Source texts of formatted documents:

※ ※ ※

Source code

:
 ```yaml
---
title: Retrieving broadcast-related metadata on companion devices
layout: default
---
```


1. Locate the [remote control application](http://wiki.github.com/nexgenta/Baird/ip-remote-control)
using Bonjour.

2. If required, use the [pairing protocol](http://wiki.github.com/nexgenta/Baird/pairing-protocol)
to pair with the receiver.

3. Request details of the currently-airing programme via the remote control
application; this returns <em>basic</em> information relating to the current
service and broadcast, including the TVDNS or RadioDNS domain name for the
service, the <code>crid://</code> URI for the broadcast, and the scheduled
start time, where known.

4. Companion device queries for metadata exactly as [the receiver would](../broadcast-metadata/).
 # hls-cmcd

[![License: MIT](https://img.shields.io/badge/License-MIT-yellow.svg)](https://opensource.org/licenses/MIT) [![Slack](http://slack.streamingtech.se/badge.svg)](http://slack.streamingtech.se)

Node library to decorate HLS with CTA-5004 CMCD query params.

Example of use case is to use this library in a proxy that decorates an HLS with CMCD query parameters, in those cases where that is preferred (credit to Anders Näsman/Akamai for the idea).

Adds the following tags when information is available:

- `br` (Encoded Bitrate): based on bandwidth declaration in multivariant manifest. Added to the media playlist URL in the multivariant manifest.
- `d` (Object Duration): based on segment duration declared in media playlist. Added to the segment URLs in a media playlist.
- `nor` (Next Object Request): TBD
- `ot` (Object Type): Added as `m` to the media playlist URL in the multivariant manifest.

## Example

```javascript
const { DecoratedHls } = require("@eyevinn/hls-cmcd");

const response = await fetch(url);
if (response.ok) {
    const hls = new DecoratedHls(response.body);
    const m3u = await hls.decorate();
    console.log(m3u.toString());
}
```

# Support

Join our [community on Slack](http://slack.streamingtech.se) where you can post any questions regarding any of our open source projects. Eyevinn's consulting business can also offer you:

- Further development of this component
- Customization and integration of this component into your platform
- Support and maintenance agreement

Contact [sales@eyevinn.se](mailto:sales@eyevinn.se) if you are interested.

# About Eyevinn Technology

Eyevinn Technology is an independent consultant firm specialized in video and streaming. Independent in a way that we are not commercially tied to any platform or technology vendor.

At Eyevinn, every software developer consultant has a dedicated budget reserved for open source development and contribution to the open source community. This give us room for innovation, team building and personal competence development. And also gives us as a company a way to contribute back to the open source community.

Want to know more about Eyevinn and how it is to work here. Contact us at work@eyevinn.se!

※ ※ ※

TASK DETAILS: Could you please retype the lines from the start of the data through the line with "start time, where known.", both included, and nothing else?

OUTPUT OF THE EXERCISE:
Source code

:
 ```yaml
---
title: Retrieving broadcast-related metadata on companion devices
layout: default
---
```


1. Locate the [remote control application](http://wiki.github.com/nexgenta/Baird/ip-remote-control)
using Bonjour.

2. If required, use the [pairing protocol](http://wiki.github.com/nexgenta/Baird/pairing-protocol)
to pair with the receiver.

3. Request details of the currently-airing programme via the remote control
application; this returns <em>basic</em> information relating to the current
service and broadcast, including the TVDNS or RadioDNS domain name for the
service, the <code>crid://</code> URI for the broadcast, and the scheduled
start time, where known.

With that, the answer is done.